ステンレスやコーティング素材では、細かい傷が付く原因になります。
また、重曹を使った後は必ず水拭きを行い、白い粉残りを防ぐことが重要です。
粉残りは見た目だけでなく、新たな汚れの付着原因にもなります。
重曹と他の洗剤との上手な使い分け
重曹は日常掃除向きですが、すべての油汚れを任せるのは現実的ではありません。
軽い汚れは重曹、やや頑固な汚れは弱アルカリ性洗剤、どうしても落ちない汚れは強アルカリ性洗剤、というように役割分担をすると掃除が効率化します。
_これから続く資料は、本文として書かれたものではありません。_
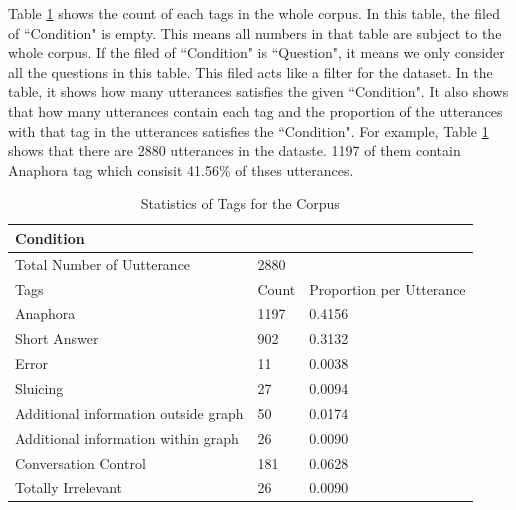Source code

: \documentclass[bsc,frontabs,twoside,singlespacing,parskip,deptreport]{infthesis}     %
\begin{document}
Table \ref{tab:ori} shows the count of each tags in the whole corpus. In this table, the filed of ``Condition" is empty. This means all numbers in that table are subject to the whole corpus. If the filed of ``Condition" is ``Question", it means we only consider all the questions in this table. This filed acts like a filter for the dataset. In the table, it shows how many utterances satisfies the given ``Condition". It also shows that how many utterances contain each tag and the proportion of the utterances with that tag in the utterances satisfies the ``Condition". For example, Table \ref{tab:ori} shows that there are 2880 utterances in the dataste. 1197 of them contain Anaphora tag which consisit 41.56\% of thses utterances.

\begin{table}[]
\centering
\begin{tabular}{|l|l|l|}
\hline
Condition                            & \multicolumn{2}{l|}{}            \\ \hline
Total Number of Uutterance           & \multicolumn{2}{l|}{2880}        \\ \hline
Tags                                 & Count & Proportion per Utterance \\ \hline
Anaphora                             & 1197  & 0.4156                   \\ \hline
Short Answer                         & 902   & 0.3132                   \\ \hline
Error                                & 11    & 0.0038                   \\ \hline
Sluicing                             & 27    & 0.0094                   \\ \hline
Additional information outside graph & 50    & 0.0174                   \\ \hline
Additional information within graph  & 26    & 0.0090                   \\ \hline
Conversation Control                 & 181   & 0.0628                   \\ \hline
Totally Irrelevant                   & 26    & 0.0090                   \\ \hline
\end{tabular}
\caption{Statistics of Tags for the Corpus }
\label{tab:ori}
\end{table}
\end{document}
重曹を「メイン」ではなく「ベース」として使う意識が重要です。
重曹掃除を習慣化するコツ
重曹掃除を続けるためには、完璧を目指さないことが大切です。
毎回ピカピカにしようとすると負担になりますが、「今日はコンロ周りだけ」「今日は壁をサッと拭く」など、小さな掃除を積み重ねることで、結果的にキッチン全体がきれいに保たれます。
重曹水を常備しておくだけでも、掃除のハードルは大きく下がります。
重曹はキッチン周り油汚れ対策の土台になる
キッチン周りの油汚れは、溜めてしまうと一気に手間が増えます。
重曹を使った日常的な掃除を取り入れることで、強い洗剤に頼る場面を減らすことができます。
無理なく続けられる重曹掃除を習慣化することで、キッチン周りは常に扱いやすい状態を保てるようになります。